Children are having their imaginations destroyed by iPads and video games

Claire Perry, the Prime Minister’s adviser on childhood, has made the headlines by criticising a „treadmill” culture in which parents pressurise children to achieve. In an interview with the Times, she said that “It’s usually the mother that is orchestrating all of that and doing all the driving. We have created rods for our own back. Children need time to be bored.” She is not wrong. But although this is certainly true of a certain kind of highly aspirational, affluent family, it is far from universal. The most insidious problem lies elsewhere.

Consider the case of Danny Kitchen, the five-year-old boy who ran up a bill for £1,710.43 on his parents’ iPad. Every parent knows how easy it is: children have a magnetic attraction to anything with a screen, and an uncanny way of squirrelling phones and iPads away when you’re back is turned. And they seem to have been hard-wired with all the skills they need to pick up any piece of technology and start playing a game on it. There but for the grace of God, eh, mums and dads?

Maybe. But the question that’s bothering me is the one that nobody seems to be asking. What was a five-year-old doing playing a game called Zombies vs Ninjas in the first place? The fact that this hasn’t raised a single eyebrow is a depressingly accurate sign of the times. While a small demographic of parents may drive their children to breaking point, the majority tend to stick a screen in their hands and tell them to get on with it. This should cause Mrs Perry – and the rest of us – far greater concern.

I have written recently about the mystifying way in which schools have embraced screen technology without giving it the slightest thought, working on the unexamined assumption that the more digitised the classroom the better. Many parents are just as bad. It is, of course, very tempting for a harassed mum to give her child an iPad to keep him quiet. But this is a Faustian pact. Such a short term fix can have nasty results in the long term, if children lose the ability to play imaginary games and entertain themselves when boredom strikes.

A child who can only be content with a screen in hand is an accident waiting to happen.
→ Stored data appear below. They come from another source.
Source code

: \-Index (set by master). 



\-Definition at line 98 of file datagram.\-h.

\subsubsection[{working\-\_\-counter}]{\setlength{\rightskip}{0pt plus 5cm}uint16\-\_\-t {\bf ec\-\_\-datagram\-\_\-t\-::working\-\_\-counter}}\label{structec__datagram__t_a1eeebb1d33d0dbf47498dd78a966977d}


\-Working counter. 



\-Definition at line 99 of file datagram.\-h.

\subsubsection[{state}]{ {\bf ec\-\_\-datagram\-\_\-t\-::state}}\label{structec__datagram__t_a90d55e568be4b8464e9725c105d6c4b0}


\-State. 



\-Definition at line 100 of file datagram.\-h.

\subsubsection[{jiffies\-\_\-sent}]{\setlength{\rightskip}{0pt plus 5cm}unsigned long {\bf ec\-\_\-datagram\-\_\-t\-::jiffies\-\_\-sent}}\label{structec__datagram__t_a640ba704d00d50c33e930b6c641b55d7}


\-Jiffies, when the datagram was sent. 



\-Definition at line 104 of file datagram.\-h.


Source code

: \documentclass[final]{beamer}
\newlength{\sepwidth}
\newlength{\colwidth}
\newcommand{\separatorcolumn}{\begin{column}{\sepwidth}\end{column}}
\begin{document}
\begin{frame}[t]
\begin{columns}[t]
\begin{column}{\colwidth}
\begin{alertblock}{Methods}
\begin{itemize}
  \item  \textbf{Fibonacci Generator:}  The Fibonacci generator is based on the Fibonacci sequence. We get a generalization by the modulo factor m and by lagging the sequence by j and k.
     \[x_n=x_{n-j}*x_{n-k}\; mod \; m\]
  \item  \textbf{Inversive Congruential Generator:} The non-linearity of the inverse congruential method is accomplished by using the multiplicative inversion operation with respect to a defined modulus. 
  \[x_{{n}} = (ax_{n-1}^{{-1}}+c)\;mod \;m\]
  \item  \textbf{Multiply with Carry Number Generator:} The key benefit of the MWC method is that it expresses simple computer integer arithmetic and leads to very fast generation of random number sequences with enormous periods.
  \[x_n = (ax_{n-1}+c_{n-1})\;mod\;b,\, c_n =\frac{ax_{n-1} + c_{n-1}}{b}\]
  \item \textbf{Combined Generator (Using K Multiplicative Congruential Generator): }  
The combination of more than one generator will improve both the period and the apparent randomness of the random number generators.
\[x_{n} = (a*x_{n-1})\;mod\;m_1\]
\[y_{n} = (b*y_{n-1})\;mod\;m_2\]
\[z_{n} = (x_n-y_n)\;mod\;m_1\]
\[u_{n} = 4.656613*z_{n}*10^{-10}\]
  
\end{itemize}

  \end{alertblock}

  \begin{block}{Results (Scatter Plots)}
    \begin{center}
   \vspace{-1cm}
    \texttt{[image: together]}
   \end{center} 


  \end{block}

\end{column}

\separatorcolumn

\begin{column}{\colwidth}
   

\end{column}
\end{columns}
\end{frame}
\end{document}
With their capacity for creative and multisensory play stunted by a blaring gadget, they will develop into a different and terrifying breed of adult. (Especially when that screen is used for horrible games like Zombies vs Ninjas.) This parenting style has become hugely dominant in recent years, to the extent that it is rarely challenged. We’re looking at evolutionary backsliding, people.

And that is not all. When not exposed to screens, many children are simply thrust into one commercially designed environment after another, all of which seem intended to deaden the imagination. On the weekend I found myself in the particular circle of hell that is a „soft play centre”. If you don’t know what that means, count yourself lucky. In a side-room, a little girl was having a sixth birthday party for about fifteen other girls. Every single one was wearing a „princess dress”, gaudy pieces of nylon often produced by Disney that make children look like so many Easter eggs. Or Barbie Dolls. Every single one was wearing plastic jewellery and make-up, and stuffing brightly-coloured sweets into their mouths. The birthday girl was sitting on a bulbous plastic throne. This was the second party to be held there that day; as soon as their time was up they were shepherded out, and the stage was re-set for another group of girls in pink nylon. As the first group left, many of them were already playing on iPads and phones. It was like a battery farm producing the cretins of the future.

Of course, television and video games have a place. For older children, certain games in particular can be immensely creative and stimulating, if played in moderation. The problem is that many parents have little concept of moderation, and even less insight into the basic necessities of childhood. Britain’s children are growing up swamped in a toxic combination of endless screentime, tacky and tedious toys, sexualised clothing, gender stereotyping and unhealthy foods. This is the real problem, not the mothers who panic if their baby gets an A minus in Greek.